● **What needs to be done**:
Output the opening lines of the records exactly. End with the line that contains "- [ ] Shading rate".

● **Given data**:
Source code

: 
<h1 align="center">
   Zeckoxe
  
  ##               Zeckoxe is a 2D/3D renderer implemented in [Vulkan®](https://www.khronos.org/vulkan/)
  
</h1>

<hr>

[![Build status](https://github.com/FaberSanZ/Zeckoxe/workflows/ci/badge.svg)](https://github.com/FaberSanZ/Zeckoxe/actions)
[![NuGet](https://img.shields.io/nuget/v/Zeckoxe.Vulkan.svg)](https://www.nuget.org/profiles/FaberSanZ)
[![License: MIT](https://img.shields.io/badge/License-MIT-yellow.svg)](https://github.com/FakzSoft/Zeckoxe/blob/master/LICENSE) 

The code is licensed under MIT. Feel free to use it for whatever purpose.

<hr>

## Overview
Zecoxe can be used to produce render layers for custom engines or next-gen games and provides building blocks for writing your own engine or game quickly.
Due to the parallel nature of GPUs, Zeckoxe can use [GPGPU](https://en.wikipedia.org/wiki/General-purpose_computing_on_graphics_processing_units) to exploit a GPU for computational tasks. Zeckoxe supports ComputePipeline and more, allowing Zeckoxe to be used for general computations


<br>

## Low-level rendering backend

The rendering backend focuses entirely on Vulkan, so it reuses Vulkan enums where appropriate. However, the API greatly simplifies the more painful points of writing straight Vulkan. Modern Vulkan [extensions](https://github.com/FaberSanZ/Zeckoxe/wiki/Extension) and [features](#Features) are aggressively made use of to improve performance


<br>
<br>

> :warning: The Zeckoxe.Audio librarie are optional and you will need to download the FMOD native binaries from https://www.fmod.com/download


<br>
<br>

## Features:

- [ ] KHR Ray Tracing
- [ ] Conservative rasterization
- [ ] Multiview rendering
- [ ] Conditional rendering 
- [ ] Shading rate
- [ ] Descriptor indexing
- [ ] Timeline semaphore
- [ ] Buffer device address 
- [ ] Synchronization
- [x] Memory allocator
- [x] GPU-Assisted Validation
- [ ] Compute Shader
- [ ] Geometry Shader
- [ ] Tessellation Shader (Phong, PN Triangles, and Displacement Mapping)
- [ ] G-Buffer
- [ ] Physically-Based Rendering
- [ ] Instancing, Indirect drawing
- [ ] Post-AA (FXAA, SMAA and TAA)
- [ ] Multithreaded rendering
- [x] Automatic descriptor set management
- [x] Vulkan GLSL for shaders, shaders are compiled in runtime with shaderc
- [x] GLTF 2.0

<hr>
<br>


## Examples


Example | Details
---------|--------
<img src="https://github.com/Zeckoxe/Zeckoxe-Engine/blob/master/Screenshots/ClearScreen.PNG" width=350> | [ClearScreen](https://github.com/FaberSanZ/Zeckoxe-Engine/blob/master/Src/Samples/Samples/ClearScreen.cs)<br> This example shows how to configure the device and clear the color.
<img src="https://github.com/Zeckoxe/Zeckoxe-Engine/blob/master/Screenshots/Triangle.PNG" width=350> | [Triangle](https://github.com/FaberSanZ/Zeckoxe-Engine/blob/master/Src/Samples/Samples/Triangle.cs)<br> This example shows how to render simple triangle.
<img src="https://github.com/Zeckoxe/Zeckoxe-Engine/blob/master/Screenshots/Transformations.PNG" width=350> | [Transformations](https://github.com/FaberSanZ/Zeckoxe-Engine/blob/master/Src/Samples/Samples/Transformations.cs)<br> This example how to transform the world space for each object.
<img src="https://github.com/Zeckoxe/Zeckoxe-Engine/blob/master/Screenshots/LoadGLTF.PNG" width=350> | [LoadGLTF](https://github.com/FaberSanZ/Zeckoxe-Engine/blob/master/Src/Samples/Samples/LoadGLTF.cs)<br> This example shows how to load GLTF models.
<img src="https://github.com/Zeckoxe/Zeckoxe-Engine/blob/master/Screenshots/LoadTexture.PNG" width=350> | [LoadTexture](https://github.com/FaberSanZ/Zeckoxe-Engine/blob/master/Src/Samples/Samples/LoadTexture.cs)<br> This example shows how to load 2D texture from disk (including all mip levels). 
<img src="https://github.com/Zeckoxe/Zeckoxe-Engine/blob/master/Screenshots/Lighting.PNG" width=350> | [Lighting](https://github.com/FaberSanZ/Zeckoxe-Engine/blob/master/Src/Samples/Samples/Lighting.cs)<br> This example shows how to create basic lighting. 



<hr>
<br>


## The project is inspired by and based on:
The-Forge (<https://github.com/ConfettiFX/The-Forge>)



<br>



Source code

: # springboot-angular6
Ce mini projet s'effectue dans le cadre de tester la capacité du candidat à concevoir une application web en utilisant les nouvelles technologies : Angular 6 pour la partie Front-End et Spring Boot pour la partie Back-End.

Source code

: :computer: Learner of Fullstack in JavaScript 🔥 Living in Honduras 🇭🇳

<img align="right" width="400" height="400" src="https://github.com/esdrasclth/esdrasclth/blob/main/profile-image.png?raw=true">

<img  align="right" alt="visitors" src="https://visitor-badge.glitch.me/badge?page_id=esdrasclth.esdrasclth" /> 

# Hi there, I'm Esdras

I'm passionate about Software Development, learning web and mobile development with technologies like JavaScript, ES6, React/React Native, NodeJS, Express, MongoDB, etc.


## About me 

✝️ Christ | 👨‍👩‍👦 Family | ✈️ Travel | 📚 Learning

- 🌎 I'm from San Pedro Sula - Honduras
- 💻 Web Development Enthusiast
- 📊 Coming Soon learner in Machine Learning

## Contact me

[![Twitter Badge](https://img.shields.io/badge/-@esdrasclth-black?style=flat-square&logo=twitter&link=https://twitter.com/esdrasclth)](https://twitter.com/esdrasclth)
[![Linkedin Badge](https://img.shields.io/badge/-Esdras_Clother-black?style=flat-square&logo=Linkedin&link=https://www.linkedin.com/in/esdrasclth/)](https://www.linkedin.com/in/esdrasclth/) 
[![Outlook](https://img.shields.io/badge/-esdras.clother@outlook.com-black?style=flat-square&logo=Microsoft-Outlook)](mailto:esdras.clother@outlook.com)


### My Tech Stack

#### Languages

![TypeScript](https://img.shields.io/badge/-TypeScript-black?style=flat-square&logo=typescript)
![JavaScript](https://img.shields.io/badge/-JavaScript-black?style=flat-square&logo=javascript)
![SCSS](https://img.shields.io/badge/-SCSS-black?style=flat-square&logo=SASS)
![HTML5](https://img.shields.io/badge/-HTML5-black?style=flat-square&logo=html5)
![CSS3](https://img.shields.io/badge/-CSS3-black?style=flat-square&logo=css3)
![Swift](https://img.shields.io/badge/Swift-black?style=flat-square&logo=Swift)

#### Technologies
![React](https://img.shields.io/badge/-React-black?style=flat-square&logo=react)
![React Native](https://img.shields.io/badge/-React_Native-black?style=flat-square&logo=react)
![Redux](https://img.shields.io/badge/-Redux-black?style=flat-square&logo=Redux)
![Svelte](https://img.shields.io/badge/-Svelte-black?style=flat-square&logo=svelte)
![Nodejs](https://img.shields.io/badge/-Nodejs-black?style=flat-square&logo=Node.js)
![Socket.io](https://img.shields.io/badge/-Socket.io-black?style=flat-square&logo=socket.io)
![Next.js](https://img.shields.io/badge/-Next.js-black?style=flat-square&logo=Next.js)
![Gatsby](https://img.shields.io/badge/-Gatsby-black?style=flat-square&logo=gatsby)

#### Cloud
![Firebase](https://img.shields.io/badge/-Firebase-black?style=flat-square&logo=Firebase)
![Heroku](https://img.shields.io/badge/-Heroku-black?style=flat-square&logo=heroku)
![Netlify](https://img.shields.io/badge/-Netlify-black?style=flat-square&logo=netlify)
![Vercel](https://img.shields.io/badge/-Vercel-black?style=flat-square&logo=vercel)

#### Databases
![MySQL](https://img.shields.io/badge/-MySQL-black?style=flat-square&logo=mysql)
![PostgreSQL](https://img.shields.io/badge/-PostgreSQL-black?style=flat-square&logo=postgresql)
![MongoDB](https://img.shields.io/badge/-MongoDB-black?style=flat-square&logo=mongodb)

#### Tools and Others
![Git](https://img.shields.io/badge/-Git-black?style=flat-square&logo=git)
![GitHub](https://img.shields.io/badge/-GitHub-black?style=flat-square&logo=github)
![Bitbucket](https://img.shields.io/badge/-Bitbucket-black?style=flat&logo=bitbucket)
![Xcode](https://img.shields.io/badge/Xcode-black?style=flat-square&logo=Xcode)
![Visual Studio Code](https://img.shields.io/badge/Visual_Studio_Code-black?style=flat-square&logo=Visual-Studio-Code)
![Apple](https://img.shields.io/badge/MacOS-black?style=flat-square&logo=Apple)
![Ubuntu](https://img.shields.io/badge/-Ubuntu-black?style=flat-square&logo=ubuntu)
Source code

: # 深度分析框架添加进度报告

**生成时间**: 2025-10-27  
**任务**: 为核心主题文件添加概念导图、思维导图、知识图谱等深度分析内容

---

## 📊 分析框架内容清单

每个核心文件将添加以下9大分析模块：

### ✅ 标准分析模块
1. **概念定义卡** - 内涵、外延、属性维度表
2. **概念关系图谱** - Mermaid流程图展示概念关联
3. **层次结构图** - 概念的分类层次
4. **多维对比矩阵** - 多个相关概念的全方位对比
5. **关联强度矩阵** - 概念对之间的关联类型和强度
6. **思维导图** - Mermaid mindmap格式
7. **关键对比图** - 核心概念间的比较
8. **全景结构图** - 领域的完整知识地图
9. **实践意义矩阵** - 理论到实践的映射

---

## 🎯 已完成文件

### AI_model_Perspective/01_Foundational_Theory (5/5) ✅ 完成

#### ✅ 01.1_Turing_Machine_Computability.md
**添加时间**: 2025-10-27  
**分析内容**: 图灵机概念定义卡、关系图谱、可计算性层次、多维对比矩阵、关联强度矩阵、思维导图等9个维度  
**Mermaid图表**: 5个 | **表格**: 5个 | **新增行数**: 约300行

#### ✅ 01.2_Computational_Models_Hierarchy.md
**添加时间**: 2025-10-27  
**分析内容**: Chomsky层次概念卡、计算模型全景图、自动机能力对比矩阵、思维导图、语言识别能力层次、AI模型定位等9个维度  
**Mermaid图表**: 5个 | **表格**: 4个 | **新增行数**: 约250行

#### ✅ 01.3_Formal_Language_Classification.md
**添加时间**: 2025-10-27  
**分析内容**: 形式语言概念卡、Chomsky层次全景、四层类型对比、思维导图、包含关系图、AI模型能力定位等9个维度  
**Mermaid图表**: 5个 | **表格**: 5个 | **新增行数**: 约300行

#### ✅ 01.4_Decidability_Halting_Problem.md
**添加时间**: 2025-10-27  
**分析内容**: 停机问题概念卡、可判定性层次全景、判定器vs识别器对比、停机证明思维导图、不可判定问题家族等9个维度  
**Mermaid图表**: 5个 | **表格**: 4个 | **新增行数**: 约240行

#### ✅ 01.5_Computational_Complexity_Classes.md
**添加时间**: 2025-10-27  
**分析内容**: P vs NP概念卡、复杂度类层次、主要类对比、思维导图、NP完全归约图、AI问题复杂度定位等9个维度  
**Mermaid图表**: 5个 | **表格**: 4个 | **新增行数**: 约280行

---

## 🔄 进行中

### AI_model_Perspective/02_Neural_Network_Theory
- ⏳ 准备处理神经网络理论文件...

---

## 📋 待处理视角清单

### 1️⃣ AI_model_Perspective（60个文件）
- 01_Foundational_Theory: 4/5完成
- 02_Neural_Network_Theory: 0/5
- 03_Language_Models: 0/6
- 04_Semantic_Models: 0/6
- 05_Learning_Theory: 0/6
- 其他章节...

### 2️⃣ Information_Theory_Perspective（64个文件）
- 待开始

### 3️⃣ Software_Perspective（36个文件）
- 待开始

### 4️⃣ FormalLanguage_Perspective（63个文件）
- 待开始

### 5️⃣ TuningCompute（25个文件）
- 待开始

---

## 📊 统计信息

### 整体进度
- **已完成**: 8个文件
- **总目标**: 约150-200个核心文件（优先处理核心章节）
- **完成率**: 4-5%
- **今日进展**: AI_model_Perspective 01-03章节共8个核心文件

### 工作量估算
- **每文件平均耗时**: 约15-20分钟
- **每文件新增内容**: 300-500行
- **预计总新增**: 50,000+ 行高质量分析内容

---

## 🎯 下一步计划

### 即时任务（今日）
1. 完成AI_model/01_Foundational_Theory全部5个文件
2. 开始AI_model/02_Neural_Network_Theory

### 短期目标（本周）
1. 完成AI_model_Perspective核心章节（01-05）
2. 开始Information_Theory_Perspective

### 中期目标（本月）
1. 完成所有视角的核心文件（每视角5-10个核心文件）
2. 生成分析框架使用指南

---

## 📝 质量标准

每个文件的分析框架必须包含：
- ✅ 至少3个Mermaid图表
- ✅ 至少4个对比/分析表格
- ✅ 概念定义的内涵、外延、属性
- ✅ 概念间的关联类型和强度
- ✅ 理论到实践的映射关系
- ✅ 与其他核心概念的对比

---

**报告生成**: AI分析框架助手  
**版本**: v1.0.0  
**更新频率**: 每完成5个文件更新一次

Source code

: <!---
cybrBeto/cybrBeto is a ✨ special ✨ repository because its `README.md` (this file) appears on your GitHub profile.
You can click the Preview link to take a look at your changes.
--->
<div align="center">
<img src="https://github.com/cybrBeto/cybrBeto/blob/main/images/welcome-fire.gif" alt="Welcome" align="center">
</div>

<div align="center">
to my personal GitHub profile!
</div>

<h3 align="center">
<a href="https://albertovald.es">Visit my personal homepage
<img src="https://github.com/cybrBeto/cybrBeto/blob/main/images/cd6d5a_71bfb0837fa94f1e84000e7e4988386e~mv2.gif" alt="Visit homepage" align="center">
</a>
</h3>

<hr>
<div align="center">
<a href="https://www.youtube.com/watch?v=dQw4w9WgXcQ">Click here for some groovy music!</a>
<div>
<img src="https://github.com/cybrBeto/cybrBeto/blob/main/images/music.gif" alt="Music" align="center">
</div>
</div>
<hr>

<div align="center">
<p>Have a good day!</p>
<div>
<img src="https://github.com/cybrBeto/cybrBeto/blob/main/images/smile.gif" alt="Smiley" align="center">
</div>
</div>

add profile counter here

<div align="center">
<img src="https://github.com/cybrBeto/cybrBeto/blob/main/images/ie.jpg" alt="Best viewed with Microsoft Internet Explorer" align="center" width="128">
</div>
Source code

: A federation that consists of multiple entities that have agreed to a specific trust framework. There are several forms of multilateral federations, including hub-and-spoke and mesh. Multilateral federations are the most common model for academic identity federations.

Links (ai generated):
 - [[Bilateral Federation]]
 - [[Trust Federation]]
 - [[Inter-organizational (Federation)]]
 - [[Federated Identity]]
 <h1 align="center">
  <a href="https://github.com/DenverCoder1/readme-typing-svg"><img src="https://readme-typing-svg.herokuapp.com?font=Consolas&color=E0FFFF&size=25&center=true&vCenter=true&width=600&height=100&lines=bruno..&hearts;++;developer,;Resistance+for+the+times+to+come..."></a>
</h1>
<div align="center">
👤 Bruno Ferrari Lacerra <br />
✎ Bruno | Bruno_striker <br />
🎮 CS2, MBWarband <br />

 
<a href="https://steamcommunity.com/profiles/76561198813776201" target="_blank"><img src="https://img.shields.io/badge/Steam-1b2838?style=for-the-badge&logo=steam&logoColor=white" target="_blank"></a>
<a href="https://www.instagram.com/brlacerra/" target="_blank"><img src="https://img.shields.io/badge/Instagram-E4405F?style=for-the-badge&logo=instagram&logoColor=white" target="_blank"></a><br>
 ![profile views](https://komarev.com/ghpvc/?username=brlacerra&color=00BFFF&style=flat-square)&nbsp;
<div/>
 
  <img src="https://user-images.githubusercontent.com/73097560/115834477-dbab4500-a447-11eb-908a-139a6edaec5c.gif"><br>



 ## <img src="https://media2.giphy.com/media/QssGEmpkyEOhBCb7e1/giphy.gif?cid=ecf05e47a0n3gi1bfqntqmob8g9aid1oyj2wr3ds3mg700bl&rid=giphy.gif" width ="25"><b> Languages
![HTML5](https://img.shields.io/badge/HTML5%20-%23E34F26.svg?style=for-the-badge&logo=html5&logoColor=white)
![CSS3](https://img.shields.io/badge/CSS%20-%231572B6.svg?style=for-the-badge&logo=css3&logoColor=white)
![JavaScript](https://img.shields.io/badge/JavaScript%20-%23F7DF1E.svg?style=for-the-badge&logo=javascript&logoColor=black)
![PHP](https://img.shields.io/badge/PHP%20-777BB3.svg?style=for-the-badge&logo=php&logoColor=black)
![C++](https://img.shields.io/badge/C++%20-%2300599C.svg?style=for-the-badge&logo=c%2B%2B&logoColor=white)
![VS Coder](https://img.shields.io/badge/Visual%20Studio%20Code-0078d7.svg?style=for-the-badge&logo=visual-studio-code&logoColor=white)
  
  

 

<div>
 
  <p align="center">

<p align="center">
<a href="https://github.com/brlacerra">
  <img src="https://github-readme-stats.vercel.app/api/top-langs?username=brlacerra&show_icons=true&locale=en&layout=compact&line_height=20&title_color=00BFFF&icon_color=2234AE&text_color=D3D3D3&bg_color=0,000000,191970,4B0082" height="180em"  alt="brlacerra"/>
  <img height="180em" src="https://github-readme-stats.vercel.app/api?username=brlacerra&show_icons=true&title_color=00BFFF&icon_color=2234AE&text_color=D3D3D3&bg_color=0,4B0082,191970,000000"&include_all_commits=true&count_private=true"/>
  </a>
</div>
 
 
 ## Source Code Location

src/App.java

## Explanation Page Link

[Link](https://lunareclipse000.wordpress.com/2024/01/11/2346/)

● **Response to the task**:
Source code

: 
<h1 align="center">
   Zeckoxe
  
  ##               Zeckoxe is a 2D/3D renderer implemented in [Vulkan®](https://www.khronos.org/vulkan/)
  
</h1>

<hr>

[![Build status](https://github.com/FaberSanZ/Zeckoxe/workflows/ci/badge.svg)](https://github.com/FaberSanZ/Zeckoxe/actions)
[![NuGet](https://img.shields.io/nuget/v/Zeckoxe.Vulkan.svg)](https://www.nuget.org/profiles/FaberSanZ)
[![License: MIT](https://img.shields.io/badge/License-MIT-yellow.svg)](https://github.com/FakzSoft/Zeckoxe/blob/master/LICENSE) 

The code is licensed under MIT. Feel free to use it for whatever purpose.

<hr>

## Overview
Zecoxe can be used to produce render layers for custom engines or next-gen games and provides building blocks for writing your own engine or game quickly.
Due to the parallel nature of GPUs, Zeckoxe can use [GPGPU](https://en.wikipedia.org/wiki/General-purpose_computing_on_graphics_processing_units) to exploit a GPU for computational tasks. Zeckoxe supports ComputePipeline and more, allowing Zeckoxe to be used for general computations


<br>

## Low-level rendering backend

The rendering backend focuses entirely on Vulkan, so it reuses Vulkan enums where appropriate. However, the API greatly simplifies the more painful points of writing straight Vulkan. Modern Vulkan [extensions](https://github.com/FaberSanZ/Zeckoxe/wiki/Extension) and [features](#Features) are aggressively made use of to improve performance


<br>
<br>

> :warning: The Zeckoxe.Audio librarie are optional and you will need to download the FMOD native binaries from https://www.fmod.com/download


<br>
<br>

## Features:

- [ ] KHR Ray Tracing
- [ ] Conservative rasterization
- [ ] Multiview rendering
- [ ] Conditional rendering 
- [ ] Shading rate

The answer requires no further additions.